Sands in particular transcends, making of a cliché-driven soliloquy in Act 2 a powerful soul-searcher: leaping around, handsome but agonised, hitting his high notes with a power and purity of timbre that’s thrilling to hear
Politics aside, Kinky Boots is a rollicking crowd-pleaser. Its 13 Tony nominations are well earned across the board — even in the face of fierce competition from the show’s telekinetic schoolgirl nemesis, Matilda. Narratively speaking, it’s an enthusiastic romp through the triumph-over-adversity trope, with Charlie breaking with the safe but drooping business of Price & Sons’ past and Lola winning acceptance from the factory’s burly, illiberal workforce. Sands and Porter are outstanding. Sands in particular transcends, making of a cliché-driven soliloquy in Act 2 a powerful soul-searcher: leaping around, handsome but agonised, hitting his high notes with a power and purity of timbre that’s thrilling to hear. Porter sails merrily through the stock demands of Lola’s character with awesome presence and comic timing, even provoking a slight moistness of eye during a tragicomic performance in a nursing home in Clacton. Both are ably supported by Annaleigh Ashford’s hilarious Lauren and Daniel Stewart Sherman’s Don.

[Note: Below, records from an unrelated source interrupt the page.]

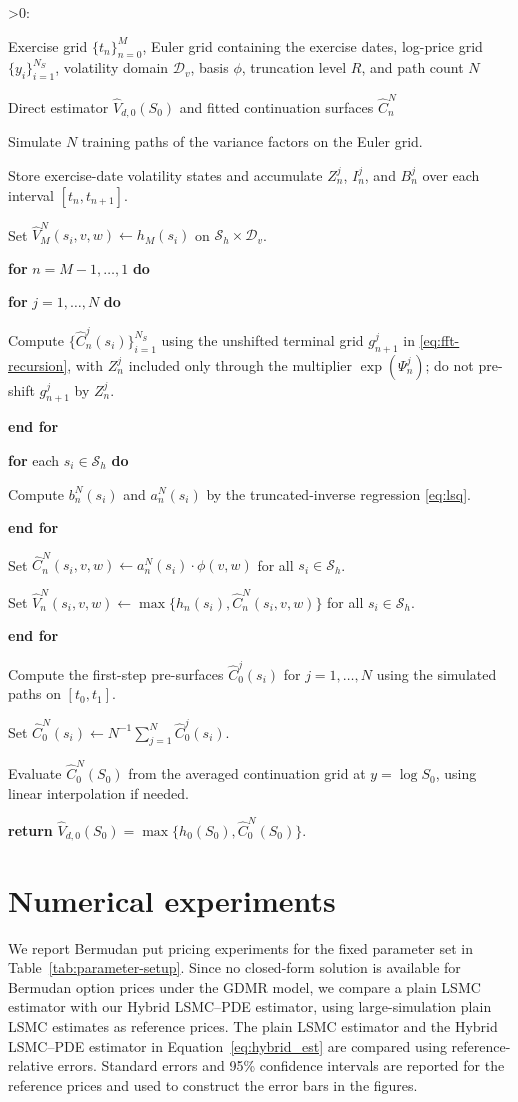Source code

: \documentclass[pdflatex,sn-mathphys-num]{sn-jnl}
\makeatletter
\newcounter{ALG@line}
\newenvironment{algorithmic}[1][0]{%
  \setcounter{ALG@line}{0}%
  \def\ALG@freq{#1}%
  \begin{list}{\ifnum\ALG@freq>0\refstepcounter{ALG@line}\arabic{ALG@line}:\fi}{%
\setlength{\leftmargin}{2.2em}%
\setlength{\labelwidth}{1.8em}%
\setlength{\labelsep}{0.4em}%
\setlength{\itemsep}{2pt}%
\setlength{\parsep}{0pt}%
\setlength{\topsep}{3pt}%
  }%
}{\end{list}}
\newcommand{\Require}{\item[\textbf{Require:}]}
\newcommand{\Ensure}{\item[\textbf{Ensure:}]}
\newcommand{\State}{\item}
\newcommand{\For}[1]{\State \textbf{for} #1 \textbf{do}}
\newcommand{\EndFor}{\State \textbf{end for}}
\theoremstyle{thmstyleone}%
\theoremstyle{thmstylethree}%
\theoremstyle{thmstyletwo}%
\makeatother
\begin{document}
\begin{algorithm}[H]
\caption{Hybrid LSMC--PDE recursion}\label{alg:hybrid-lsmc-pde}
\begin{algorithmic}[1]
\Require Exercise grid $\{t_n\}_{n=0}^M$, Euler grid containing the exercise dates, log-price grid $\{y_i\}_{i=1}^{N_S}$, volatility domain $\mathcal D_v$, basis $\phi$, truncation level $R$, and path count $N$
\Ensure Direct estimator $\widehat V_{d,0}(S_0)$ and fitted continuation surfaces $\widehat C_n^N$
\State Simulate $N$ training paths of the variance factors on the Euler grid.
\State Store exercise-date volatility states and accumulate $Z_n^j$, $I_n^j$, and $B_n^j$ over each interval $[t_n,t_{n+1}]$.
\State Set $\widehat V_M^N(s_i,v,w)\gets h_M(s_i)$ on $\mathcal S_h\times\mathcal D_v$.
\For{$n=M-1,\ldots,1$}
\For{$j=1,\ldots,N$}
\State Compute $\{\widehat C_n^j(s_i)\}_{i=1}^{N_S}$ using the unshifted terminal grid $g_{n+1}^j$ in \eqref{eq:fft-recursion}, with $Z_n^j$ included only through the multiplier $\exp(\Psi_n^j)$; do not pre-shift $g_{n+1}^j$ by $Z_n^j$.
\EndFor
\For{each $s_i\in\mathcal S_h$}
\State Compute $b_n^N(s_i)$ and $a_n^N(s_i)$ by the truncated-inverse regression \eqref{eq:lsq}.
\EndFor
\State Set $\widehat C_n^N(s_i,v,w)\gets a_n^N(s_i)\cdot\phi(v,w)$ for all $s_i\in\mathcal S_h$.
\State Set $\widehat V_n^N(s_i,v,w)\gets\max\{h_n(s_i),\widehat C_n^N(s_i,v,w)\}$ for all $s_i\in\mathcal S_h$.
\EndFor
\State Compute the first-step pre-surfaces $\widehat C_0^j(s_i)$ for $j=1,\ldots,N$ using the simulated paths on $[t_0,t_1]$.
\State Set $\widehat C_0^N(s_i)\gets N^{-1}\sum_{j=1}^{N}\widehat C_0^j(s_i)$.
\State Evaluate $\widehat C_0^N(S_0)$ from the averaged continuation grid at $y=\log S_0$, using linear interpolation if needed.
\State \textbf{return} $\widehat V_{d,0}(S_0)=\max\{h_0(S_0),\widehat C_0^N(S_0)\}$.
\end{algorithmic}
\end{algorithm}
\section{Numerical experiments}\label{sec:numerical}

We report Bermudan put pricing experiments for the fixed parameter set in
Table~\ref{tab:parameter-setup}. Since no closed-form solution is available
for Bermudan option prices under the GDMR model, we compare a plain LSMC
estimator with our Hybrid LSMC--PDE estimator, using large-simulation plain LSMC
estimates as reference prices. The plain LSMC estimator
\cite{longstaff2001valuing} and the Hybrid LSMC--PDE estimator in
Equation~\eqref{eq:hybrid_est} are compared using reference-relative errors.
Standard errors and 95\% confidence intervals are reported for the reference
prices and used to construct the error bars in the figures.
\end{document}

Cyndi Lauper’s score has significant highs — notably the shameless bid for canonical singalong, Everybody Say Yeah, at the end of Act 1, and Lauren’s The History of Wrong Guys — but isn’t as outrageously rousing as one might expect. Harvey Fierstein’s book has some great jokes and movingly develops the relationship between Charlie and Lola, even if it lacks a little in both the exposition and action departments. It’s all held together by the exuberance of the cast, and that’s genuinely worth the ticket price. Just don’t ask any of them if they’ve ever been to Northampton: a more fearful glaze has rarely fallen across the faces of an exiting Broadway troupe when faced with an excited Brit declaring how much he enjoyed their show.